Monday, July 13, 2015

My kitchen has had halogen lighting for 20 years, from back when it was a slightly more efficient choice than incandescent lighting and had a pleasing, cooler (bluer, meaning the filament runs hotter) color temperature.

Progress has moved on and while fluorescent lights still have a lead in maximum luminous efficacy (lm/w), for example the GE Ecolux Watt-Miser puts out 111 lm/W, they’re less versatile than LEDs and installation is a hassle while low voltage LEDs are easy to install and look cool.

[wp_charts title=”Luminous efficacy of lighting types” type=”bar” align=”alignleft” margin=”5px 20px” datasets=”17.5,24,111,101.9,200″ labels=”incandescent,halogen,fluorescent,LED,LP Sodium” width=100% scaleFontColor=#FFF]

### System Design

The goal of this project was to add dimmable, pleasing light to the kitchen that I found aesthetically interesting.  I wanted a decent color rendering index (CRI), ease of installation, and at reasonable cost.  I’ve always liked the look of cable lighting and the flexibility of the individual, adjustable luminaires.
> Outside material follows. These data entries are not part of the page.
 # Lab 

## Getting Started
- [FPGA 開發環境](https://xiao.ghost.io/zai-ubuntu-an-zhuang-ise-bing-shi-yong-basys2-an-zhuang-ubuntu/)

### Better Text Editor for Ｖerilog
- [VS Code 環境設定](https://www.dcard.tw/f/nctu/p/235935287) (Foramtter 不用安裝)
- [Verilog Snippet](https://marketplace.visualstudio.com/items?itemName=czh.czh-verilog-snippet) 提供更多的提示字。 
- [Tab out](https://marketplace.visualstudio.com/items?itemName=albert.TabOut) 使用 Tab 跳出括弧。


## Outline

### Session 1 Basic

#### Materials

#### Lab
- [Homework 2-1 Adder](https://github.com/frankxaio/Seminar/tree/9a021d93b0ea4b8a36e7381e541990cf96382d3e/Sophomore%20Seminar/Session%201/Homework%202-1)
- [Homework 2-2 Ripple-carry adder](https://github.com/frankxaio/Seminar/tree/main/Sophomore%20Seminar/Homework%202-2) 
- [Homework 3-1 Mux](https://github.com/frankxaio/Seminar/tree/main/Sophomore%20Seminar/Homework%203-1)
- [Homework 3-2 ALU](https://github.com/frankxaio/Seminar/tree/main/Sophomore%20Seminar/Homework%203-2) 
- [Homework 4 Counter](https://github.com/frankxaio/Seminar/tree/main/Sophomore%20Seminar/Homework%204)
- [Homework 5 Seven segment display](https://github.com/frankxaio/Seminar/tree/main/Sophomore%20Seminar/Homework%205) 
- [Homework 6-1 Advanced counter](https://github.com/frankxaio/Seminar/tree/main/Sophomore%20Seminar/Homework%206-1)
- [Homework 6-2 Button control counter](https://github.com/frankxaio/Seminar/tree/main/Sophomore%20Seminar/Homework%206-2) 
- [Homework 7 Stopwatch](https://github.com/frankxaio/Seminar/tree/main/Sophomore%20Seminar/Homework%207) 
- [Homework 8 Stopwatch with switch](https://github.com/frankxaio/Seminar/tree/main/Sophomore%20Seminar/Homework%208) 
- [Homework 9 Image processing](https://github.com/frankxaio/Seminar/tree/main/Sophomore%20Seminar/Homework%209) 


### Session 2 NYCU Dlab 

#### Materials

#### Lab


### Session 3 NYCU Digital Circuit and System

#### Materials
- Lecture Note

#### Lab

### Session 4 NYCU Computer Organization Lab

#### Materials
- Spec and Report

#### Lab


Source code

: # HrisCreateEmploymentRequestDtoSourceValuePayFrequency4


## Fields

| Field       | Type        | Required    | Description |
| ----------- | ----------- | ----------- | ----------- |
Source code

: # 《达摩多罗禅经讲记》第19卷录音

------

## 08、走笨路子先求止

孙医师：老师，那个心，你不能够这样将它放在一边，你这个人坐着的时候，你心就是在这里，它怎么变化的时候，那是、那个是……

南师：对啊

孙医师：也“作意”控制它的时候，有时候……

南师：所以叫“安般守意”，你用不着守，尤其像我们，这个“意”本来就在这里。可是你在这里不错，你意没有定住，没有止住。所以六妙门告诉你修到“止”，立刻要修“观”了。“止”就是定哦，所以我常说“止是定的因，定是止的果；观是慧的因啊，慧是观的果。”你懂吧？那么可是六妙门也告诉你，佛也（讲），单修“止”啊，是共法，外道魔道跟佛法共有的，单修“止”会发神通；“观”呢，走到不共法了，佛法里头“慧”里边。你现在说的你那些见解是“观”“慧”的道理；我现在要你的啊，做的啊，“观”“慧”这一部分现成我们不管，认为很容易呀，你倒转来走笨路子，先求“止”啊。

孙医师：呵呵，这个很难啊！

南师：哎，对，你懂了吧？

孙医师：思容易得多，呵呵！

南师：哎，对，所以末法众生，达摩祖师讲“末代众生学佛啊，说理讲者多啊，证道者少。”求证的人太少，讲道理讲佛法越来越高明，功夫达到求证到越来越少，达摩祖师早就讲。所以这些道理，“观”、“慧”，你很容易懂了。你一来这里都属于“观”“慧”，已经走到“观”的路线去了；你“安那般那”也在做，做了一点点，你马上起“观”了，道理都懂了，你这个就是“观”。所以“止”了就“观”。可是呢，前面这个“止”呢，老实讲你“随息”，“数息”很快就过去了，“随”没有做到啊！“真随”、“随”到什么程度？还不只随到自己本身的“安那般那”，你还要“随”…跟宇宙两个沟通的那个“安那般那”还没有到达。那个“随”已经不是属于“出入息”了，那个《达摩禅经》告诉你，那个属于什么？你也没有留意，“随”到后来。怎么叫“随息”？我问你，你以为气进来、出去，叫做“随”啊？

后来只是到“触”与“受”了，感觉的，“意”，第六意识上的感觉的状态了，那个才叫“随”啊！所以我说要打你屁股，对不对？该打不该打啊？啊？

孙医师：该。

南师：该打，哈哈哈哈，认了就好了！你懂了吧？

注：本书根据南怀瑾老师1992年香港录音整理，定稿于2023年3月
I couldn’t find much information on how variable output LEDs work and what can be used to drive them.  I have a pretty good collection of high quality power supplies, which I wanted to take advantage of, but wasn’t sure if I’d be able to effectively dim the bulbs from the documentation I found. So I did some tests.

### Test Configuration

I bought a few different 12V, Dimmable LEDs and set up a test configuration to verify operation and output with variable voltage and variable current.  The one bit of data I had was that using standard commercial controllers, the lowest output is typically stated to be around 70% of maximum output: that is the dimming range is pretty limited with standard (PWM/Transformer) controllers.  The results I found were much more encouraging, but revealed some quirks.

LED Test Apparatus

I used a laboratory-grade HP power supply with voltage and current control to drive the LEDs, decent multimeters to measure voltage and current, and an inexpensive luminance meter to measure LED output.

I measured 3 different LEDs I selected based on price and expected compatibility with the aesthetics of the project and because they looked like they’d have different internal drivers and covered a range of rated wattage.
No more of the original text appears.